El relato
Aunque allí le llamen “sueño americano” y aquí “Estado del Bienestar”, la política queda reducida a una competencia en torno a quién interpreta y defiende mejor las emociones colectivas
Relato. Es la palabra de moda entre los políticos. “No somos capaces de transmitir un relato”, dicen unos. “Necesitamos un relato”, se lamentan otros.
A primera vista, no se trataría más que de una manera redicha de volvernos a colocar ese clásico de los gobernantes en horas bajas que constituye el tan manido “es que no sabemos explicar lo que hacemos”. El cambio de uno a otro suele ocurrir cuando el político, en lugar de indagar entre sus votantes las razones del descontento y someter sus políticas y errores a debate, prefiere acudir a un gabinete de comunicación política y disfrazar su falta de ideas bajo una nueva y prometedora, pero en realidad vacía, estrategia de comunicación.

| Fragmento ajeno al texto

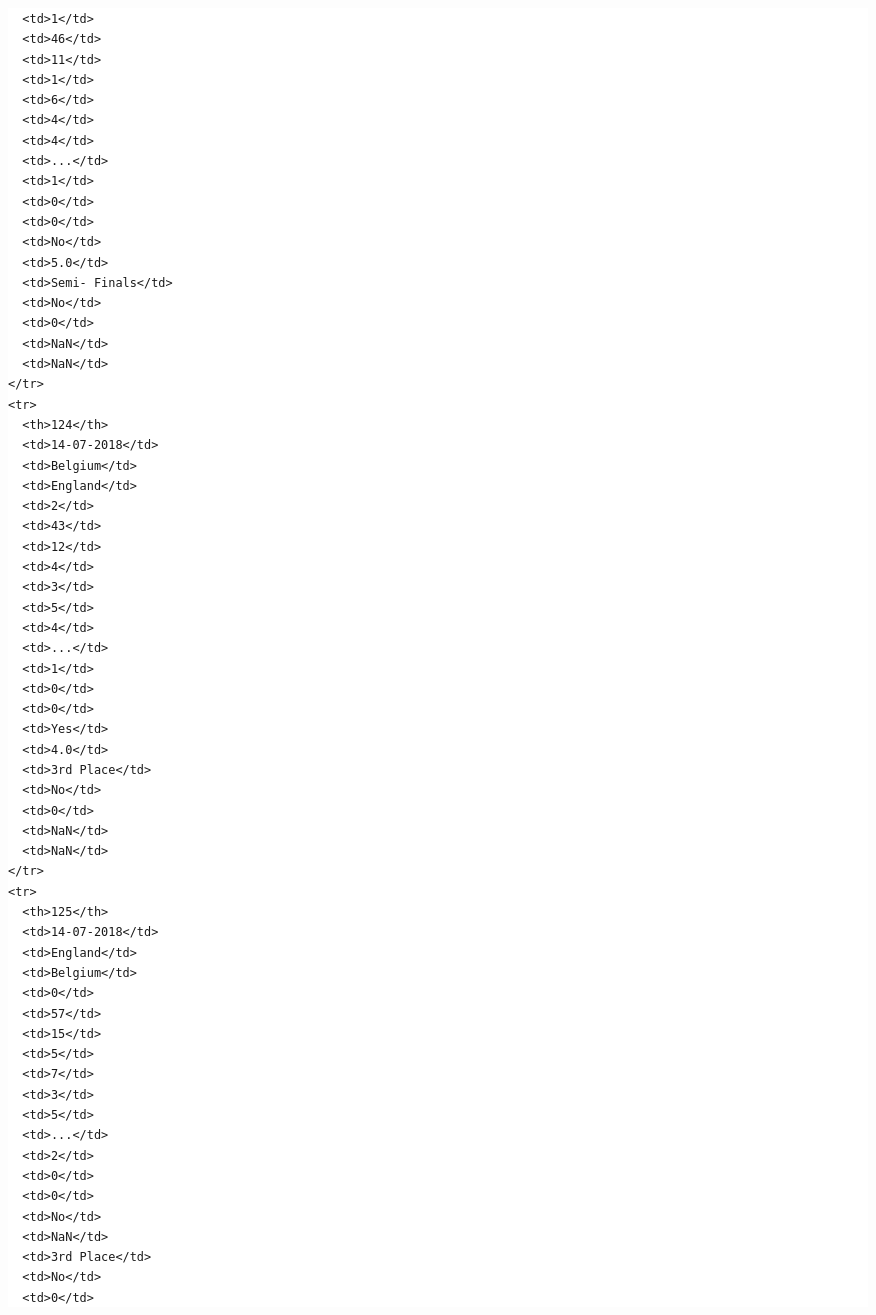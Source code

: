       <td>1</td>
      <td>46</td>
      <td>11</td>
      <td>1</td>
      <td>6</td>
      <td>4</td>
      <td>4</td>
      <td>...</td>
      <td>1</td>
      <td>0</td>
      <td>0</td>
      <td>No</td>
      <td>5.0</td>
      <td>Semi- Finals</td>
      <td>No</td>
      <td>0</td>
      <td>NaN</td>
      <td>NaN</td>
    </tr>
    <tr>
      <th>124</th>
      <td>14-07-2018</td>
      <td>Belgium</td>
      <td>England</td>
      <td>2</td>
      <td>43</td>
      <td>12</td>
      <td>4</td>
      <td>3</td>
      <td>5</td>
      <td>4</td>
      <td>...</td>
      <td>1</td>
      <td>0</td>
      <td>0</td>
      <td>Yes</td>
      <td>4.0</td>
      <td>3rd Place</td>
      <td>No</td>
      <td>0</td>
      <td>NaN</td>
      <td>NaN</td>
    </tr>
    <tr>
      <th>125</th>
      <td>14-07-2018</td>
      <td>England</td>
      <td>Belgium</td>
      <td>0</td>
      <td>57</td>
      <td>15</td>
      <td>5</td>
      <td>7</td>
      <td>3</td>
      <td>5</td>
      <td>...</td>
      <td>2</td>
      <td>0</td>
      <td>0</td>
      <td>No</td>
      <td>NaN</td>
      <td>3rd Place</td>
      <td>No</td>
      <td>0</td>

Una cosa hay que reconocer. La afirmación “no nos explicamos bien”, tan indulgente y, en tiempos, tan recurrente, tenía por lo menos la virtud de la franqueza. Recuerda al “el fútbol es así” al que solían recurrir encogiéndose de hombros los entrenadores cuando el fútbol, antes de convertirse en un costosísimo espectáculo de masas, solo era un deporte y perder un partido entraba dentro de lo razonable.
Pero la política de hoy en día también se ha convertido en un espectáculo de masas. En el pasado, los políticos presentaban un programa a los ciudadanos y estos votaban a unos o a otros. Dado que los intereses y las preferencias de los votantes estaban bastante claras, no hacía falta una oferta política muy grande. Tanto en EE UU como en la mayoría de las democracias europeas posteriores a la segunda guerra mundial, conservadores o liberales, socialdemócratas o demócrata-cristianos, se alternaban en el poder con bastante naturalidad en función de sus aciertos y errores. Las reglas del juego estaban más o menos claras: si después de cuatro años habías beneficiado a más gente que perjudicado, ganabas. De lo contrario, perdías.
Pero con el transcurrir del tiempo, los conflictos de clase se han difuminado, las ideologías se han erosionado y han aparecido esos partidos de amplio espectro que los politólogos denominan atrapalotodo. Son partidos que, en su aspiración a gobernar, están dispuestos a hacer gala de toda la flexibilidad ideológica que haga falta y, lo que es más, no solo no hacen ascos a los votos que provienen del campo contrario sino que diseñan estrategias específicas para captarlos. Ahí es donde entra el relato como elemento que aspira a sustituir a las viejas ideologías y aglutinar a una amplia mayoría de la población.
Dos relatos dominan estos días el lenguaje de la política. Del lado estadounidense, las convenciones demócrata y republicana se han articulado en torno a un único elemento: “el sueño americano”, que dibuja EE UU como un país donde cualquiera que trabaje duro y sea honesto puede llegar a la cima sin que importe su origen y extracción social. El sueño americano es el relato político por antonomasia y las elecciones de noviembre se decidirán en función de quién interpreten los electores que representa mejor ese relato: el empresario millonario y mormón (Romney) o el hijo de un matrimonio mixto que llegó a Harvard (Obama). Tanto Michelle Obama describiendo a su padre fontanero como el alcalde de San Antonio, Julián Castro, recordando a su abuela limpiadora de casas, han tocado esa fibra con mucho éxito.
Del lado europeo, el relato dominante se llama “Estado del Bienestar”. Dado que, en su inmensa mayoría, los europeos creen que el estado tiene que asegurar a sus ciudadanos contra la enfermedad, el desempleo o la vejez, así como garantizar la igualdad de oportunidades mediante un sistema educativo gratuito y universal, el debate político europeo no versa sobre si abolir el Estado del Bienestar o no, sino, al menos formalmente, sobre cómo preservarlo. Por eso, al igual que en EE UU no podría ser elegido presidente nadie que se confesara ateo, en Europa pasaría lo mismo con cualquier político que propusiera eliminar los impuestos progresivos y dejar totalmente en manos privadas la provisión de las pensiones, la salud o la educación. Como prueba esta crisis, sea cierto o no, todos aspiran a hacer funcionar el Estado de Bienestar de forma más eficiente y a más bajo coste.
Paradójicamente, aunque allí le llamen “sueño americano” y aquí “Estado del Bienestar”, las consecuencias son muy parecidas pues la política queda reducida a una competencia en torno a quién interpreta y mejor defiende las emociones colectivas y las campañas electorales, en lugar de favorecer una discusión racional sobre qué políticas se deben adoptar, se convierten en un concurso de interpretación de relatos que conceden al ganador un amplísimo margen para gobernar libre de compromisos concretos.